====== EXTRACTED ENTRIES

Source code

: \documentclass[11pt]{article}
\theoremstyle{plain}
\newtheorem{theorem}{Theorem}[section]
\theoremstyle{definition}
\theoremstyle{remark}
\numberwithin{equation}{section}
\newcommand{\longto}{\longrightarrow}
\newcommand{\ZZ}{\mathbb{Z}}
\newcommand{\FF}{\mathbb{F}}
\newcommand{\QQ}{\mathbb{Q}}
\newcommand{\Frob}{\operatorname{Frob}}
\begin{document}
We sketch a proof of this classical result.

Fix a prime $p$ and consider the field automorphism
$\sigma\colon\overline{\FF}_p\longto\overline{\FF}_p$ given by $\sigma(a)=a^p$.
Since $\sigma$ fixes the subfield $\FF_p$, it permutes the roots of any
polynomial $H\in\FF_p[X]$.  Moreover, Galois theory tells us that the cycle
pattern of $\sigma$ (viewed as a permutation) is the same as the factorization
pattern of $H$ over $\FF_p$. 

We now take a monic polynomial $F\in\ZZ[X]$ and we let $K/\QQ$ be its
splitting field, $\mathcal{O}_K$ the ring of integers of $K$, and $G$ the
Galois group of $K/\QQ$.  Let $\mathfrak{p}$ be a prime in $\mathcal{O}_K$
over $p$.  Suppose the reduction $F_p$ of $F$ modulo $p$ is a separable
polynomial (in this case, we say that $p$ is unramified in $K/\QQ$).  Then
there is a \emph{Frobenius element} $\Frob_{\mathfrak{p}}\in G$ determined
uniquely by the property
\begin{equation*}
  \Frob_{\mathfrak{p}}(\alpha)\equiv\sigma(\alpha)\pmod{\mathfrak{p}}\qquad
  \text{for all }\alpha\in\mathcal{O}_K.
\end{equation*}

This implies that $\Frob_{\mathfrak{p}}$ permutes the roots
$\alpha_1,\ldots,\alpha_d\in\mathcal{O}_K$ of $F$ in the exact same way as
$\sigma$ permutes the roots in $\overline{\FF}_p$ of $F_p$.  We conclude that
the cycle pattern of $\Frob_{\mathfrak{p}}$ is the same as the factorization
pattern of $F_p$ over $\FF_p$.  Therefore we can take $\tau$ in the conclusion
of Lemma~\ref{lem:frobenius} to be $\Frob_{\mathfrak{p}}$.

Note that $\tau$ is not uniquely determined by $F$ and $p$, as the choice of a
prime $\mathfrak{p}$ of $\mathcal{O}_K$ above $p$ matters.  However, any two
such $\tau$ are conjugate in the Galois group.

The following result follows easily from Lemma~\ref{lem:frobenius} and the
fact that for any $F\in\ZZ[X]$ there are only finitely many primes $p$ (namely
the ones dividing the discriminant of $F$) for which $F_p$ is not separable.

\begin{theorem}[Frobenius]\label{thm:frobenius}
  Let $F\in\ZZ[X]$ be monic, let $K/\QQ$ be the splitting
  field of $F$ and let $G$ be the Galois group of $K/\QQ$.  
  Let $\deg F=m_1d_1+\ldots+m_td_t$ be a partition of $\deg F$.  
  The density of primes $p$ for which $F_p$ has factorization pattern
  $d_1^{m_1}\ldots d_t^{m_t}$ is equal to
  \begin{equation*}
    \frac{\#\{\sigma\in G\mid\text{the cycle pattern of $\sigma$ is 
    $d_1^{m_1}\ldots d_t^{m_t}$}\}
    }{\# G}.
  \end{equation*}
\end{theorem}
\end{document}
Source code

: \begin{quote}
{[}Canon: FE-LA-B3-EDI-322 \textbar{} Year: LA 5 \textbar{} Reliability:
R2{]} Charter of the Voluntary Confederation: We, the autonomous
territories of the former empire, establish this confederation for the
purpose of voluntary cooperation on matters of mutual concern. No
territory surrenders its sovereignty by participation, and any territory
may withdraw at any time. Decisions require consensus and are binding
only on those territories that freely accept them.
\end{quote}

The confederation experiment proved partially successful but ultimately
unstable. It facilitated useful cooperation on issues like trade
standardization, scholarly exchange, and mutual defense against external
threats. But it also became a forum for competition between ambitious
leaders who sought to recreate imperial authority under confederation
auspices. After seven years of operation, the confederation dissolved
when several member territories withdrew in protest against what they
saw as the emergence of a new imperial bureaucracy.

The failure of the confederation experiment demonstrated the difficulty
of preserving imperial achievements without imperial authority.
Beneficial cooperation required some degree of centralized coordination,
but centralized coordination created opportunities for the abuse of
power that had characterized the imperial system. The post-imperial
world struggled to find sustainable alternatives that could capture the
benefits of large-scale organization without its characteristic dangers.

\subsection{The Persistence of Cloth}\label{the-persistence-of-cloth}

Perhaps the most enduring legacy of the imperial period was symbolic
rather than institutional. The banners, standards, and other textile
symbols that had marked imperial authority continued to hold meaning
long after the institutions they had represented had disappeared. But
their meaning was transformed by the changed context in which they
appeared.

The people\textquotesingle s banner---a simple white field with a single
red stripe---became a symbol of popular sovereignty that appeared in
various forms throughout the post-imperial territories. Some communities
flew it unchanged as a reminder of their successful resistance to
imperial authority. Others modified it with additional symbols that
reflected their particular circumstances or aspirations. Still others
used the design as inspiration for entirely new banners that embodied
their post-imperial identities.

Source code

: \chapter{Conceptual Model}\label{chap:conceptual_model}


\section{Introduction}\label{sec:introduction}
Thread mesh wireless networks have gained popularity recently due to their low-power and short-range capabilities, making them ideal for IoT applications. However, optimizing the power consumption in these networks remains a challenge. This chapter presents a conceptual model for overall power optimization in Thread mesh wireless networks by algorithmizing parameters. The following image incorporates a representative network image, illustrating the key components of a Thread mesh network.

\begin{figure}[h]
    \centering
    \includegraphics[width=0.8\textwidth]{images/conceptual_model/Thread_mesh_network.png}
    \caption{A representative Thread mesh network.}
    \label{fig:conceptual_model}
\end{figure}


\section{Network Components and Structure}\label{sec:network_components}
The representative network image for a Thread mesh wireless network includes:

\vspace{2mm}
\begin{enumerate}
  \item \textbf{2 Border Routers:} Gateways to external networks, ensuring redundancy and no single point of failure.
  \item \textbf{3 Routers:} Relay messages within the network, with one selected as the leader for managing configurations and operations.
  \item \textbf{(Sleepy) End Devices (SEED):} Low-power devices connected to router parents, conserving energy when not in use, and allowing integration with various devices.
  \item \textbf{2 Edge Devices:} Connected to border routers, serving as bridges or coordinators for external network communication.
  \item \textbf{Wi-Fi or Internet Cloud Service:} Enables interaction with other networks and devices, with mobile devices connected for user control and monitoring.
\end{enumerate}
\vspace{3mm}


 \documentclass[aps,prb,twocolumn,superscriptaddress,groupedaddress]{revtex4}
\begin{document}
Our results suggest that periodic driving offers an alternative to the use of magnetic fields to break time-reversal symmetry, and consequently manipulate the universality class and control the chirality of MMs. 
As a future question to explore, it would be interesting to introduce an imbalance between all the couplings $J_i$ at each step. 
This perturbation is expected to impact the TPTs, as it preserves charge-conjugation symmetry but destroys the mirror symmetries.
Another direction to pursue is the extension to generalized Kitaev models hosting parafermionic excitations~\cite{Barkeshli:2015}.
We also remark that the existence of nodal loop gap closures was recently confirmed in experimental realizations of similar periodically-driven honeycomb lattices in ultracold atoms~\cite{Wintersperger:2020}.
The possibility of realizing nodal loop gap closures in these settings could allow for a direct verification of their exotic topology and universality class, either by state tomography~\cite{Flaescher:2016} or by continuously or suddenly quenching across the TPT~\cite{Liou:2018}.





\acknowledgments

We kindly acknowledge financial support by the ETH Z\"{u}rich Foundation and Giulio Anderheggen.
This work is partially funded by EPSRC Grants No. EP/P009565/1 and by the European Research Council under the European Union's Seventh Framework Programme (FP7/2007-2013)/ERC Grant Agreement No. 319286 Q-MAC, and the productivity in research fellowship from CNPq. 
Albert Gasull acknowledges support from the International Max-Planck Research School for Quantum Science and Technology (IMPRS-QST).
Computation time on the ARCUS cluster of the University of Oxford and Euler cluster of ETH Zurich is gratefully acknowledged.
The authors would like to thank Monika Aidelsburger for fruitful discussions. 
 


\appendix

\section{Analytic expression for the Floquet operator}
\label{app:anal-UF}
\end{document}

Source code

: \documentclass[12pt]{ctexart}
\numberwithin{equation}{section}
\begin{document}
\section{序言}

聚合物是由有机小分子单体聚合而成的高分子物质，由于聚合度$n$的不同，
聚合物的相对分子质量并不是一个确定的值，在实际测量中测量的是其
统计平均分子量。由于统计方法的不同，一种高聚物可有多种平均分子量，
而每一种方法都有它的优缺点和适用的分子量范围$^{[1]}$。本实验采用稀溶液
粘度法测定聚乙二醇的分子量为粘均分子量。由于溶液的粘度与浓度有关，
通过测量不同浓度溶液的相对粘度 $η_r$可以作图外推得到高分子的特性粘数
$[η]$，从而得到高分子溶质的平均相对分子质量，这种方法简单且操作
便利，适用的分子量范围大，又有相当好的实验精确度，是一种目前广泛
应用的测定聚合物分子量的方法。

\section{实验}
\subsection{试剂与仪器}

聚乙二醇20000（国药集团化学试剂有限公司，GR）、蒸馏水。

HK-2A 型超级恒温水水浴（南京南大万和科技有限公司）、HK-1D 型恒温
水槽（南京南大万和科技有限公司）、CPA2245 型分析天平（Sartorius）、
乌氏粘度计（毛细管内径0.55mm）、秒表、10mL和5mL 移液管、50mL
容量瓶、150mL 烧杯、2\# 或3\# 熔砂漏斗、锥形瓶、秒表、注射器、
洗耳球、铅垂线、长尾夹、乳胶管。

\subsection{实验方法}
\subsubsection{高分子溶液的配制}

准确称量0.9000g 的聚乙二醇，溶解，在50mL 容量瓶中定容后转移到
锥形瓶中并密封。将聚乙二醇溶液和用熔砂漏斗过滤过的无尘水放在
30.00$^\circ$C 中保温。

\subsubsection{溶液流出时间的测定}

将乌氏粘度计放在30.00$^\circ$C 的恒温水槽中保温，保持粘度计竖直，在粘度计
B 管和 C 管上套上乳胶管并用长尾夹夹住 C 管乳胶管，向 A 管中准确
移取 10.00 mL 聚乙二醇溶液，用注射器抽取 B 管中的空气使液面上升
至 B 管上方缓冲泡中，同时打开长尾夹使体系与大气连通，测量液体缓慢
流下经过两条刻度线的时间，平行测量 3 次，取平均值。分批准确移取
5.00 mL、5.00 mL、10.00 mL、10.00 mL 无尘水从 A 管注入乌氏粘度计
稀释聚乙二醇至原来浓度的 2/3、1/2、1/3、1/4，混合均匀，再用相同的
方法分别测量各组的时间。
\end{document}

============

*WHAT TO PRODUCE:* The lines to copy run from the start of the records above through the line holding "Since $\sigma$ fixes"; give them exactly, both ends included, and nothing else.

*TASK OUTPUT:*
Source code

: \documentclass[11pt]{article}
\theoremstyle{plain}
\newtheorem{theorem}{Theorem}[section]
\theoremstyle{definition}
\theoremstyle{remark}
\numberwithin{equation}{section}
\newcommand{\longto}{\longrightarrow}
\newcommand{\ZZ}{\mathbb{Z}}
\newcommand{\FF}{\mathbb{F}}
\newcommand{\QQ}{\mathbb{Q}}
\newcommand{\Frob}{\operatorname{Frob}}
\begin{document}
We sketch a proof of this classical result.

Fix a prime $p$ and consider the field automorphism
$\sigma\colon\overline{\FF}_p\longto\overline{\FF}_p$ given by $\sigma(a)=a^p$.
Since $\sigma$ fixes the subfield $\FF_p$, it permutes the roots of any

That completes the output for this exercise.